PROBLEM:
Start to finish, repeat the records exactly.

DATASET section start

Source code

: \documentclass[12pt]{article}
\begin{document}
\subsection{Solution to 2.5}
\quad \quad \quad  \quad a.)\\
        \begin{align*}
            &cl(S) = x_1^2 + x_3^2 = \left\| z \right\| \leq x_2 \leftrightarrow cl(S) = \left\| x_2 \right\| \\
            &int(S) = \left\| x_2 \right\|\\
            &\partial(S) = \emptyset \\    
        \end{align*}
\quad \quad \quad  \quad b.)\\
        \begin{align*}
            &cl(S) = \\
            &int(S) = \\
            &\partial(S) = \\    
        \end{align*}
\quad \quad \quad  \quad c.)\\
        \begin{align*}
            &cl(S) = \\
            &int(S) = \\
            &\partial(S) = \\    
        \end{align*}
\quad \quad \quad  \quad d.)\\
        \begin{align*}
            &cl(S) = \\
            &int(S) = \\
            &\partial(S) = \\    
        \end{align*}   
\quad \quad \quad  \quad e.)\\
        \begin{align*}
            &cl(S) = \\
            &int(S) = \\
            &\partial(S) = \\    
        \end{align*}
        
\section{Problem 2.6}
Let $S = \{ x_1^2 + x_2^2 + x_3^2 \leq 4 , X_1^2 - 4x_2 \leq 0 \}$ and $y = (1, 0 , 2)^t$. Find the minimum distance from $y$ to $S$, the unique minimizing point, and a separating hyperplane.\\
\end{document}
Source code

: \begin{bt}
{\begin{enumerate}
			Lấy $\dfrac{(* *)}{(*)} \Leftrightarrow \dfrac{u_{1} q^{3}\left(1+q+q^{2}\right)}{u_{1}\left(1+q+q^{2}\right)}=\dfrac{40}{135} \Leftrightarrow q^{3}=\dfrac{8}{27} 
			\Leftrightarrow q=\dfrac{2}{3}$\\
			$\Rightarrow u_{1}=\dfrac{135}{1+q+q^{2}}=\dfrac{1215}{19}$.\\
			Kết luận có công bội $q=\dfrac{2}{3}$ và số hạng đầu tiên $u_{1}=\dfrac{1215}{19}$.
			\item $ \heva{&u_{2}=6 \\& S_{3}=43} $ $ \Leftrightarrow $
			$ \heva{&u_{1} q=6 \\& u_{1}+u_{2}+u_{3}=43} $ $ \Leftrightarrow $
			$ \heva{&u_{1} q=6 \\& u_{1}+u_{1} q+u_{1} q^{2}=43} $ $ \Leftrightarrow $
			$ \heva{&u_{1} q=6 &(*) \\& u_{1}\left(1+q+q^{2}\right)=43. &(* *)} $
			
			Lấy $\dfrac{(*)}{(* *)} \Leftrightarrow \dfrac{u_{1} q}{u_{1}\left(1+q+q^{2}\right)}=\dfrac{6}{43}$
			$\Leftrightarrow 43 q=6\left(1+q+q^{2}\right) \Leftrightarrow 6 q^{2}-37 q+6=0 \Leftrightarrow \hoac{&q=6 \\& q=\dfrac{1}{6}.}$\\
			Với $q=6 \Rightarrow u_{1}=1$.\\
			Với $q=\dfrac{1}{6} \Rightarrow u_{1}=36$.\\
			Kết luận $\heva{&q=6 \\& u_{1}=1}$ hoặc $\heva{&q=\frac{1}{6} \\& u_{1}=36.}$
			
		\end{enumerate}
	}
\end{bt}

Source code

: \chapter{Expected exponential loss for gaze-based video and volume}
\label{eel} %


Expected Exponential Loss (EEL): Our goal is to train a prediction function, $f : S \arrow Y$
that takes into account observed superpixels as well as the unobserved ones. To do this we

DATASET section end

EXERCISE OUTPUT:
Source code

: \documentclass[12pt]{article}
\begin{document}
\subsection{Solution to 2.5}
\quad \quad \quad  \quad a.)\\
        \begin{align*}
            &cl(S) = x_1^2 + x_3^2 = \left\| z \right\| \leq x_2 \leftrightarrow cl(S) = \left\| x_2 \right\| \\
            &int(S) = \left\| x_2 \right\|\\
            &\partial(S) = \emptyset \\    
        \end{align*}
\quad \quad \quad  \quad b.)\\
        \begin{align*}
            &cl(S) = \\
            &int(S) = \\
            &\partial(S) = \\    
        \end{align*}
\quad \quad \quad  \quad c.)\\
        \begin{align*}
            &cl(S) = \\
            &int(S) = \\
            &\partial(S) = \\    
        \end{align*}
\quad \quad \quad  \quad d.)\\
        \begin{align*}
            &cl(S) = \\
            &int(S) = \\
            &\partial(S) = \\    
        \end{align*}   
\quad \quad \quad  \quad e.)\\
        \begin{align*}
            &cl(S) = \\
            &int(S) = \\
            &\partial(S) = \\    
        \end{align*}
        
\section{Problem 2.6}
Let $S = \{ x_1^2 + x_2^2 + x_3^2 \leq 4 , X_1^2 - 4x_2 \leq 0 \}$ and $y = (1, 0 , 2)^t$. Find the minimum distance from $y$ to $S$, the unique minimizing point, and a separating hyperplane.\\
\end{document}
Source code

: \begin{bt}
{\begin{enumerate}
			Lấy $\dfrac{(* *)}{(*)} \Leftrightarrow \dfrac{u_{1} q^{3}\left(1+q+q^{2}\right)}{u_{1}\left(1+q+q^{2}\right)}=\dfrac{40}{135} \Leftrightarrow q^{3}=\dfrac{8}{27} 
			\Leftrightarrow q=\dfrac{2}{3}$\\
			$\Rightarrow u_{1}=\dfrac{135}{1+q+q^{2}}=\dfrac{1215}{19}$.\\
			Kết luận có công bội $q=\dfrac{2}{3}$ và số hạng đầu tiên $u_{1}=\dfrac{1215}{19}$.
			\item $ \heva{&u_{2}=6 \\& S_{3}=43} $ $ \Leftrightarrow $
			$ \heva{&u_{1} q=6 \\& u_{1}+u_{2}+u_{3}=43} $ $ \Leftrightarrow $
			$ \heva{&u_{1} q=6 \\& u_{1}+u_{1} q+u_{1} q^{2}=43} $ $ \Leftrightarrow $
			$ \heva{&u_{1} q=6 &(*) \\& u_{1}\left(1+q+q^{2}\right)=43. &(* *)} $
			
			Lấy $\dfrac{(*)}{(* *)} \Leftrightarrow \dfrac{u_{1} q}{u_{1}\left(1+q+q^{2}\right)}=\dfrac{6}{43}$
			$\Leftrightarrow 43 q=6\left(1+q+q^{2}\right) \Leftrightarrow 6 q^{2}-37 q+6=0 \Leftrightarrow \hoac{&q=6 \\& q=\dfrac{1}{6}.}$\\
			Với $q=6 \Rightarrow u_{1}=1$.\\
			Với $q=\dfrac{1}{6} \Rightarrow u_{1}=36$.\\
			Kết luận $\heva{&q=6 \\& u_{1}=1}$ hoặc $\heva{&q=\frac{1}{6} \\& u_{1}=36.}$
			
		\end{enumerate}
	}
\end{bt}

Source code

: \chapter{Expected exponential loss for gaze-based video and volume}
\label{eel} %


Expected Exponential Loss (EEL): Our goal is to train a prediction function, $f : S \arrow Y$
that takes into account observed superpixels as well as the unobserved ones. To do this we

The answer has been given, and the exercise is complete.